Ressalte-se, no particular, que a matéria já se encontra pacificada pelos Tribunais, "ex vi" , das decisões seguintes:

 

"4 - É legítima a acumulação da pensão especial de que trata o art. 53, II, do ADCT da CF de 1988, com aposentadorias pagas diretamente pelos cofres da União, dos Estados ou dos Municípios. Tais aposentadorias se enquadram no conceito de benefícios previdenciários, estando a cumulação, assim, expressamente autorizada pela própria norma constitucional."

(TRF 5ª. Região/ Apelação Cível 583590-95/ UF:PE/ 1ª. Turma/ Rel. Juiz Hugo Machado/ pub. DJ 29.09.95/ pág.:66263).

 

"Ementa: Previdenciário - Ex-combatente - Pensão militar - Cumulatividade.

A atual legislação pertinente, além do art. 53, inciso 2 e inciso 3 do Ato das Diposições Constitucionais Transitórias, permitem a cumulatividade da pensão militar com a aposentadoria previdenciária. Apelação provida."

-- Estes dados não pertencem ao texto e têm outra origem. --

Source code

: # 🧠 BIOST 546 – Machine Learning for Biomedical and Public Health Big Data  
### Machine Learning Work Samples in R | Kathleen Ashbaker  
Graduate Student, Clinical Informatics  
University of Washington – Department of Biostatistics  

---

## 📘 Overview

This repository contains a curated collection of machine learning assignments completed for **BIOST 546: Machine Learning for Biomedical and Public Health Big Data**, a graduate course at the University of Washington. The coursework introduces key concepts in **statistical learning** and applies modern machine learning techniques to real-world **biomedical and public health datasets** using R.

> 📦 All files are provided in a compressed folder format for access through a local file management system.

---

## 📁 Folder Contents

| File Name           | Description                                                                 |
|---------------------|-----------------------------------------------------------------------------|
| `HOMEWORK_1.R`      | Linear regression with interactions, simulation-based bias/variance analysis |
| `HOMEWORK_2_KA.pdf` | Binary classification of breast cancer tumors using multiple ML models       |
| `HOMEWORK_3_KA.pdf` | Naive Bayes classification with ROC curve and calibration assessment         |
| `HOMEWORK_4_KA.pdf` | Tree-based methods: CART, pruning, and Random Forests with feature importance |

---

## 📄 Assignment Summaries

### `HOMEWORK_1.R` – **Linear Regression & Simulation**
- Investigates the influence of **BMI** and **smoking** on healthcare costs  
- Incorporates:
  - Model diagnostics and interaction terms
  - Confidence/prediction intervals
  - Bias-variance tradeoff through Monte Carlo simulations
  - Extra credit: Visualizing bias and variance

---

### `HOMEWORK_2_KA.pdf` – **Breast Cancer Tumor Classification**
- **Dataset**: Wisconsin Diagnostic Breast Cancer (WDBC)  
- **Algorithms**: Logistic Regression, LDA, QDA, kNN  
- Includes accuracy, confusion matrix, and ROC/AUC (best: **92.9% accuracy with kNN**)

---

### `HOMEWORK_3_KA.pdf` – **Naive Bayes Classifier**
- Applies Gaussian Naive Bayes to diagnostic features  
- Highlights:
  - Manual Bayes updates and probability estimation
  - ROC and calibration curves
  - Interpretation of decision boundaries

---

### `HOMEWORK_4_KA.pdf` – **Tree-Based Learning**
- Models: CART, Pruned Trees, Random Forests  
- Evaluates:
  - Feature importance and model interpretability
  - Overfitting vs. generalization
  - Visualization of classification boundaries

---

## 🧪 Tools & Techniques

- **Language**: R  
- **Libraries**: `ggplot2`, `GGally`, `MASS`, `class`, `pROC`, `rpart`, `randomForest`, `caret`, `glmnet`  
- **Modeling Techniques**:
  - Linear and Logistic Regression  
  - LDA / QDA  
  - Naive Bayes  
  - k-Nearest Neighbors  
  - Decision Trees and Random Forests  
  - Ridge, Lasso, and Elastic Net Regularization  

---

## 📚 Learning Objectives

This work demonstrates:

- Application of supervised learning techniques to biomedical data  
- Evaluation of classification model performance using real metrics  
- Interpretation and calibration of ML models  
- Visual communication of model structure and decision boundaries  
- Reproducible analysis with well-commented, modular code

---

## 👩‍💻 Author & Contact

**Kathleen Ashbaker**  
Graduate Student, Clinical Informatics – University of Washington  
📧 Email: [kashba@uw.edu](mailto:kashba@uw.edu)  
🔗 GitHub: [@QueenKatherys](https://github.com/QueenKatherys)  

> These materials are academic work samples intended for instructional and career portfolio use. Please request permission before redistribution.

(TRF 4ª. Região/ Apelação Cível 417796-89/ UF:SC/ 1ª. Turma/ Rel. Juiz Cal Garcia/ pub. DJ 09.05.90).

 

O Egrégio STF, recentemente, pôs fim à discussão, conforme noticiado no informativo de jurisprudência de nº 208. Vejamos:

 

"A pensão especial concedida a ex-combatente pelo art. 53, II, do ADCT, é acumulável com os proventos de aposentadoria de servidor público, em face do caráter previdenciário deste benefício (ADCT, art. 53: "Ao ex-combatente que tenha efetiva mente participado de operações bélicas durante a Segunda Guerra Mundial, nos termos da Lei n.º 5.315, de 12 de setembro de 1967, serão assegurados os seguintes direitos: ... II - pensão especial correspondente à deixada por segundo-tenente das Forças Armadas, que poderá ser requerida a qualquer tempo, sendo inacumulável com quaisquer rendimentos recebidos dos cofres públicos, exceto os benefícios previdenciários, ressalvado o direito de opção;"). Precedente citado: RE 236.902-RJ (DJU de 1º.10.99)."

(RE 263.911-PE, rel. Min. Ilmar Galvão, 31.10.2000)

 

Constatada a possibilidade de acumulação, necessário agora é analisar se há respaldo à manutenção dos efeitos do termo de opção.

Em outra oportunidade, considerei aplicável, à espécie, a teoria das nulidades concernente ao direito civil, reconhecendo a existência de coação e, por isso, anulando o termo com efeitos ex nunc (Processo nº 98.4324-1 – 1ª Vara).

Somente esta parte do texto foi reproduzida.